その竜人族の女性を幼馴染と従兄は知っているようで、驚いた表情になる。


「あれ…?パウラじゃないか!」


「!!…ヴィル!それにソルも…」


 ヴィルヘルムの姿を認めると、パウラと呼ばれた竜人族の女性の表情がぱっと明るくなり、ほんのり頬が紅色に染まっている。

ソルーシュはパウラがヴィルヘルムに恋をしていることを知っているので、二人のやり取りを微笑ましく見守っていた。

 ナズナは初対面の女性に気後れし、人見知りのせいでぱっとソルーシュの影に隠れてしまう。折角友達が増えるいい機会だというのに、緊張し過ぎていつものように振る舞うことが難しい。

そんなナズナを余所にヴィルヘルムは何故後輩がここにいるのかを尋ねた。


「何で君がここに?確か今の君の配属は…」


「西の塔の哨戒だけど…ビスマルク将軍直々に命を下されたのさ。

 フェアデルプ灯台に向かったご令嬢と、その護衛としてついていったあんた達の迎えに行けってね」


ジークには今回の行き先を告げていなかったはずなのに何故知っていたのか疑問に思ったが、まあジークだからという理由で納得した。

彼もまた心配性だから、ナズナ達に密偵の類でも付けたのだろう。

 何にせよありがたい話だった。

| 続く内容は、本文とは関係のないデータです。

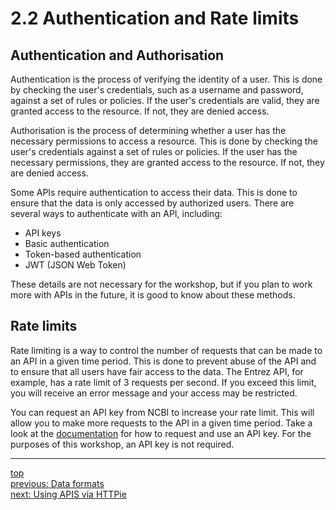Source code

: # 2.2 Authentication and Rate limits

## Authentication and Authorisation

Authentication is the process of verifying the identity of a user. This is done by checking the user's credentials, such as a username and password, against a set of rules or policies. If the user's credentials are valid, they are granted access to the resource. If not, they are denied access.

Authorisation is the process of determining whether a user has the necessary permissions to access a resource. This is done by checking the user's credentials against a set of rules or policies. If the user has the necessary permissions, they are granted access to the resource. If not, they are denied access.

Some APIs require authentication to access their data. This is done to ensure that the data is only accessed by authorized users. There are several ways to authenticate with an API, including:

- API keys
- Basic authentication
- Token-based authentication
- JWT (JSON Web Token)

These details are not necessary for the workshop, but if you plan to work more with APIs in the future, it is good to know about these methods.

## Rate limits

Rate limiting is a way to control the number of requests that can be made to an API in a given time period. This is done to prevent abuse of the API and to ensure that all users have fair access to the data. The Entrez API, for example, has a rate limit of 3 requests per second. If you exceed this limit, you will receive an error message and your access may be restricted.

You can request an API key from NCBI to increase your rate limit. This will allow you to make more requests to the API in a given time period. Take a look at the [documentation](https://www.ncbi.nlm.nih.gov/books/NBK25497/#chapter2.API_Keys) for how to request and use an API key. For the purposes of this workshop, an API key is not required.

---
[top](../README.md#table-of-contents)<br/>
[previous: Data formats](2-1-data-formats.md)<br/>
[next: Using APIS via HTTPie](2-3-using-apis-via-httpie.md)<br/>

“銀の三日月亭”の裏手で借りた馬はここに辿り着いた時点で帰してしまったので、帰りは徒歩だと思っていたからだ。

覚悟はしていたものの、旅を始めたばかりのナズナには日々鍛錬を積んでいるとはいえ、体力的に厳しいものではないかと懸念していたところだった。

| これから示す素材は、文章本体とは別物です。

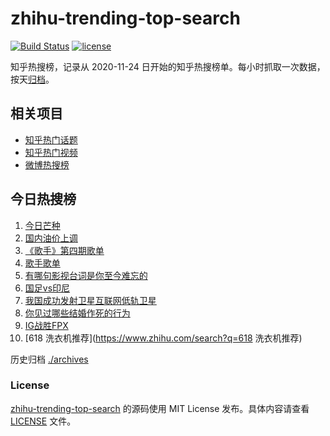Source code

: # zhihu-trending-top-search

[![Build Status](https://github.com/justjavac/zhihu-trending-top-search/workflows/ci/badge.svg?branch=main)](https://github.com/justjavac/zhihu-trending-top-search/actions)
[![license](https://img.shields.io/github/license/justjavac/zhihu-trending-top-search)](https://github.com/justjavac/zhihu-trending-top-search/blob/main/LICENSE)

知乎热搜榜，记录从 2020-11-24
日开始的知乎热搜榜单。每小时抓取一次数据，按天[归档](./archives)。

## 相关项目

- [知乎热门话题](https://github.com/justjavac/zhihu-trending-hot-questions)
- [知乎热门视频](https://github.com/justjavac/zhihu-trending-hot-video)
- [微博热搜榜](https://github.com/justjavac/weibo-trending-hot-search)

## 今日热搜榜

<!-- BEGIN -->
<!-- 最后更新时间 Fri Jun 06 2025 12:19:37 GMT+0800 (China Standard Time) -->

1. [今日芒种](https://www.zhihu.com/search?q=今日芒种)
1. [国内油价上调](https://www.zhihu.com/search?q=国内油价上调)
1. [《歌手》第四期歌单](https://www.zhihu.com/search?q=《歌手》第四期歌单)
1. [歌手歌单](https://www.zhihu.com/search?q=歌手歌单)
1. [有哪句影视台词是你至今难忘的](https://www.zhihu.com/search?q=有哪句影视台词是你至今难忘的)
1. [国足vs印尼](https://www.zhihu.com/search?q=国足vs印尼)
1. [我国成功发射卫星互联网低轨卫星](https://www.zhihu.com/search?q=我国成功发射卫星互联网低轨卫星)
1. [你见过哪些结婚作死的行为](https://www.zhihu.com/search?q=你见过哪些结婚作死的行为)
1. [IG战胜FPX](https://www.zhihu.com/search?q=IG战胜FPX)
1. [618 洗衣机推荐](https://www.zhihu.com/search?q=618 洗衣机推荐)

<!-- END -->

历史归档 [./archives](./archives)

### License

[zhihu-trending-top-search](https://github.com/justjavac/zhihu-trending-top-search)
的源码使用 MIT License 发布。具体内容请查看 [LICENSE](./LICENSE) 文件。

尊敬すべき叔父の配慮に感謝しながらヴィルヘルムはここまで迎えに来てくれたパウラに頭を下げる。


「そうだったのか…わざわざありがとう、パウラ」


「れ、礼なんていいし!あ、あたしは命令されて来ただけだから!」


素直じゃないパウラの物言いに、ソルーシュがニヤニヤしている。とはいえこの二人のやり取りをずっと見ている訳には行かないのでさりげなく間に入って話を切り替えた。